In 2000 Arkansas’s circuit and chancery courts were merged, and their legal and equitable jurisdictions were combined into the circuit courts. The Bank contended that the trial court — a circuit court having both legal and equitable jurisdiction as a result of the merger — could decide not only the Bank’s equitable foreclosure claim without a jury but also the borrower’s legal counterclaims for damages under the clean-up doctrine. The Supreme Court rejected this argument by noting that after the merger of law and equity in Arkansas, that doctrine was abolished.

In place of applying the clean-up doctrine to decide right-to-jury-trial issues, trial courts (after the merger of law and equity) were to review the historical nature of the allegations, distinguishing legal from equitable, and then resolve the jury trial question by deciding equitable claims itself and having a jury decide the legal ones. The Supreme Court determined that the borrower’s counterclaims (such as breach of contract, tortious interference, and fraud) were legal, not equitable, and should have been decided by a jury.

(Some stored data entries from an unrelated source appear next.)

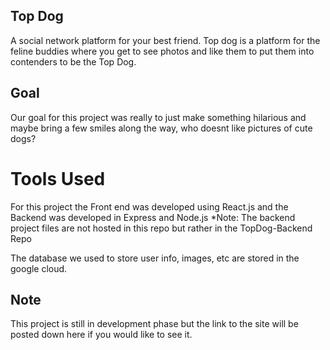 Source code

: 
## Top Dog

A social network platform for your best friend.
Top dog is a platform for the feline buddies where you get to see photos and like them to put them into
contenders to be the Top Dog.


## Goal
Our goal for this project was really to just make something hilarious and maybe bring a few smiles along the way, who doesnt like pictures of cute dogs?



# Tools Used

For this project the Front end was developed using React.js and the Backend was developed in Express and Node.js
*Note: The backend project files are not hosted in this repo but rather in the TopDog-Backend Repo

The database we used to store user info, images, etc are stored in the google cloud.


## Note
This project is still in development phase but the link to the site will be posted down here if you would like to see it.
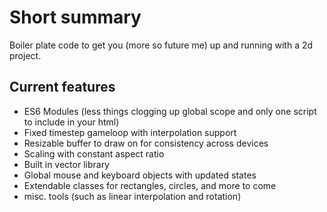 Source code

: # Short summary
Boiler plate code to get you (more so future me) up and running with a 2d project.


## Current features
- ES6 Modules (less things clogging up global scope and only one script to include in your html)
- Fixed timestep gameloop with interpolation support
- Resizable buffer to draw on for consistency across devices
- Scaling with constant aspect ratio
- Built in vector library
- Global mouse and keyboard objects with updated states
- Extendable classes for rectangles, circles, and more to come 
- misc. tools (such as linear interpolation and rotation) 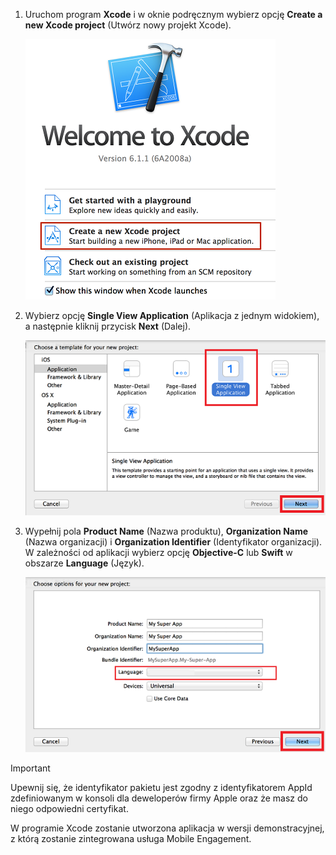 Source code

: 1. Uruchom program **Xcode** i w oknie podręcznym wybierz opcję **Create a new Xcode project** (Utwórz nowy projekt Xcode).
   
    ![](./media/mobile-engagement-create-new-ios-app/xcode-new-project.png)
2. Wybierz opcję **Single View Application** (Aplikacja z jednym widokiem), a następnie kliknij przycisk **Next** (Dalej).
   
    ![](./media/mobile-engagement-create-new-ios-app/xcode-simple-view.png)
3. Wypełnij pola **Product Name** (Nazwa produktu), **Organization Name** (Nazwa organizacji) i **Organization Identifier** (Identyfikator organizacji). W zależności od aplikacji wybierz opcję **Objective-C** lub **Swift** w obszarze **Language** (Język).
   
    ![](./media/mobile-engagement-create-new-ios-app/xcode-project-props.png)

> [!IMPORTANT]
> Upewnij się, że identyfikator pakietu jest zgodny z identyfikatorem AppId zdefiniowanym w konsoli dla deweloperów firmy Apple oraz że masz do niego odpowiedni certyfikat. 
> 
> 

W programie Xcode zostanie utworzona aplikacja w wersji demonstracyjnej, z którą zostanie zintegrowana usługa Mobile Engagement.



<!--HONumber=Nov16_HO2-->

After rejecting the Bank’s assertion that the trial court was correct in ruling on the merits of the borrower’s counterclaims itself, the Supreme Court took up the Bank’s argument that the borrower waived his right to a jury trial on the counterclaims in the jury-waiver clause of the loan agreement. The Supreme Court noted that the Arkansas Constitution allows that the right to a jury trial may be waived, but only in the manner prescribed by law. For example, a borrower’s waiver of a right to a jury trial in an arbitration agreement is a waiver made in the manner prescribed by law; that is, as prescribed by the Arkansas Arbitration Act. However, except for matters of arbitration, Arkansas law does not allow for waivers of the right to a jury trial before the onset of an actual dispute between parties; the Arkansas Rules of Civil Procedure provide for a waiver of a jury trial after litigation has begun, not before. Consequently, the trial court erred in holding that Tilley had effectively waived his right to a jury trial in the loan agreement he executed at the time the Bank made the loan.

Tilley may well result in more counterclaims being filed in Arkansas judicial foreclosure proceedings by borrowers. Lenders holding Arkansas mortgages will want to avoid the time and expense of defending against these claims in jury trials. One possible response to this risk would be to insert a provision in the loan agreement, or mortgage, requiring arbitration of such claims.

Arbitration provisions are enforceable under Arkansas law. However, if the lender plans on selling the mortgage to Fannie Mae, be aware that the Fannie Mae form mortgage for Arkansas does not contain a mandatory arbitration provision. Moreover, Part B8-3-02 of the Fannie Mae Servicing Guide states that “[m]ortgages that are subject to mandatory arbitration are ineligible for sale to, or securitization by, Fannie Mae unless the mandatory arbitration provision provides that, in the event of a transfer or sale of the mortgage or an interest in the mortgage to Fannie Mae, the mandatory arbitration clause immediately and automatically becomes null and void and cannot be reinstated.” Although this restriction against use of a mandatory arbitration provision applies only to mortgages purchased by Fannie Mae, and not to other investors, some of these other investors adopt the Fannie Mae guidelines as their own.